◆ Provided entries:
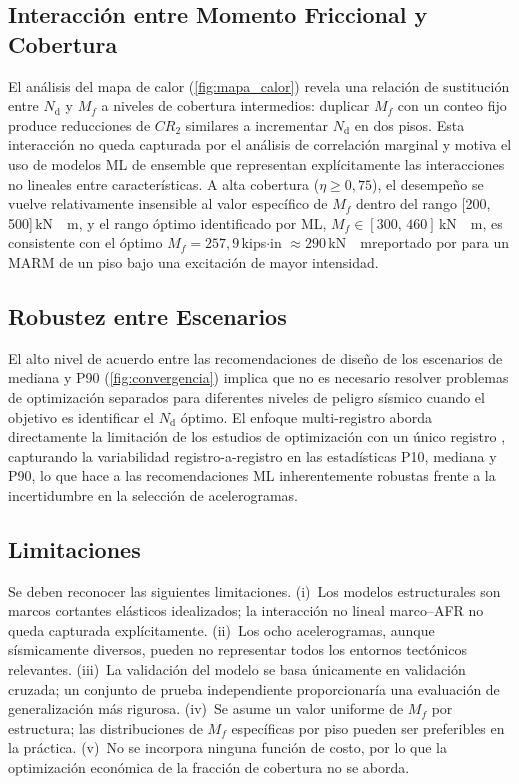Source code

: \documentclass[preprint,12pt,authoryear]{elsarticle}
\newcommand{\nd}{N_{\mathrm{d}}}
\newcommand{\etad}{\eta}
\newcommand{\Mf}{M_{\!f}}
\newcommand{\KM}{\,\si{kN{\cdot}m}}
\begin{document}
\subsection{Interacción entre Momento Friccional y Cobertura}

El análisis del mapa de calor (\cref{fig:mapa_calor}) revela una relación de
sustitución entre $\nd$ y $\Mf$ a niveles de cobertura intermedios: duplicar
$\Mf$ con un conteo fijo produce reducciones de $CR_2$ similares a incrementar
$\nd$ en dos pisos. Esta interacción no queda capturada por el análisis de
correlación marginal y motiva el uso de modelos ML de ensemble que representan
explícitamente las interacciones no lineales entre características. A alta
cobertura ($\etad \geq 0{,}75$), el desempeño se vuelve relativamente insensible
al valor específico de $\Mf$ dentro del rango [200,\,500]\KM, y el rango óptimo
identificado por ML, $\Mf \in [300,\,460]$\KM, es consistente con el óptimo
$\Mf = 257{,}9$\,kips$\cdot$in $\approx 290$\KM reportado por
\citet{Jarrahi2020jbe} para un MARM de un piso bajo una excitación de mayor
intensidad.

\subsection{Robustez entre Escenarios}

El alto nivel de acuerdo entre las recomendaciones de diseño de los escenarios
de mediana y P90 (\cref{fig:convergencia}) implica que no es necesario resolver
problemas de optimización separados para diferentes niveles de peligro sísmico
cuando el objetivo es identificar el $\nd$ óptimo. El enfoque multi-registro
aborda directamente la limitación de los estudios de optimización con un único
registro \citep{Jarrahi2020jbe,Jarrahi2020sdee}, capturando la variabilidad
registro-a-registro en las estadísticas P10, mediana y P90, lo que hace a las
recomendaciones ML inherentemente robustas frente a la incertidumbre en la
selección de acelerogramas.

\subsection{Limitaciones}

Se deben reconocer las siguientes limitaciones. (i)~Los modelos estructurales son
marcos cortantes elásticos idealizados; la interacción no lineal marco--AFR no
queda capturada explícitamente. (ii)~Los ocho acelerogramas, aunque sísmicamente
diversos, pueden no representar todos los entornos tectónicos relevantes.
(iii)~La validación del modelo se basa únicamente en validación cruzada; un
conjunto de prueba independiente proporcionaría una evaluación de generalización
más rigurosa. (iv)~Se asume un valor uniforme de $\Mf$ por estructura; las
distribuciones de $\Mf$ específicas por piso pueden ser preferibles en la
práctica. (v)~No se incorpora ninguna función de costo, por lo que la
optimización económica de la fracción de cobertura no se aborda.
\end{document}
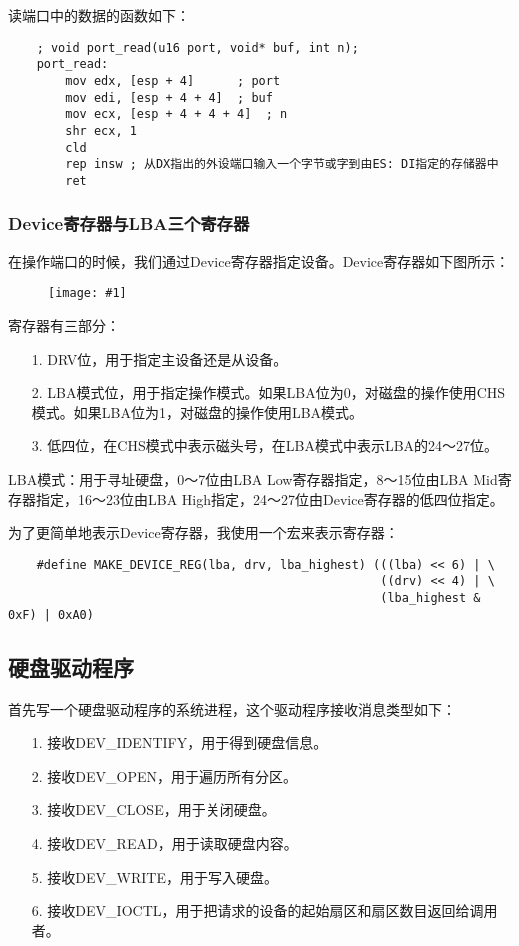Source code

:\documentclass[a4paper,left=2.5cm,right=2.5cm,11pt]{article}
\newcommand{\fic}[1]{\begin{figure}[H]
		\center
		\texttt{[image: \#1]}
	\end{figure}}
\begin{document}
	读端口中的数据的函数如下：
	\begin{lstlisting}
	; void port_read(u16 port, void* buf, int n);
	port_read:
		mov	edx, [esp + 4]		; port
		mov	edi, [esp + 4 + 4]	; buf
		mov	ecx, [esp + 4 + 4 + 4]	; n
		shr	ecx, 1
		cld
		rep	insw ; 从DX指出的外设端口输入一个字节或字到由ES: DI指定的存储器中
		ret
	\end{lstlisting}

\subsubsection{Device寄存器与LBA三个寄存器}
	在操作端口的时候，我们通过Device寄存器指定设备。Device寄存器如下图所示：
	\fic{2.png}

	寄存器有三部分：
	\begin{itemize}
		\item[1.] DRV位，用于指定主设备还是从设备。
		\item[2.] LBA模式位，用于指定操作模式。如果LBA位为0，对磁盘的操作使用CHS模式。如果LBA位为1，对磁盘的操作使用LBA模式。
		\item[3.] 低四位，在CHS模式中表示磁头号，在LBA模式中表示LBA的24～27位。
	\end{itemize}

	LBA模式：用于寻址硬盘，0～7位由LBA Low寄存器指定，8～15位由LBA Mid寄存器指定，16～23位由LBA High指定，24～27位由Device寄存器的低四位指定。\par

	为了更简单地表示Device寄存器，我使用一个宏来表示寄存器：
	\begin{lstlisting}
	#define MAKE_DEVICE_REG(lba, drv, lba_highest) (((lba) << 6) | \
							                        ((drv) << 4) | \
													(lba_highest & 0xF) | 0xA0)
	\end{lstlisting}

	

\subsection{硬盘驱动程序}
	首先写一个硬盘驱动程序的系统进程，这个驱动程序接收消息类型如下：
	\begin{itemize}
		\item[1.] 接收DEV\_IDENTIFY，用于得到硬盘信息。
		\item[2.] 接收DEV\_OPEN，用于遍历所有分区。
		\item[3.] 接收DEV\_CLOSE，用于关闭硬盘。
		\item[4.] 接收DEV\_READ，用于读取硬盘内容。
		\item[5.] 接收DEV\_WRITE，用于写入硬盘。
		\item[6.] 接收DEV\_IOCTL，用于把请求的设备的起始扇区和扇区数目返回给调用者。
	\end{itemize}
\end{document}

◆ Problem details:
If a line above holds the word "cdot", copy it.

◆ Exercise output:
\newcommand{\KM}{\,\si{kN{\cdot}m}}
$\Mf = 257{,}9$\,kips$\cdot$in $\approx 290$\KM reportado por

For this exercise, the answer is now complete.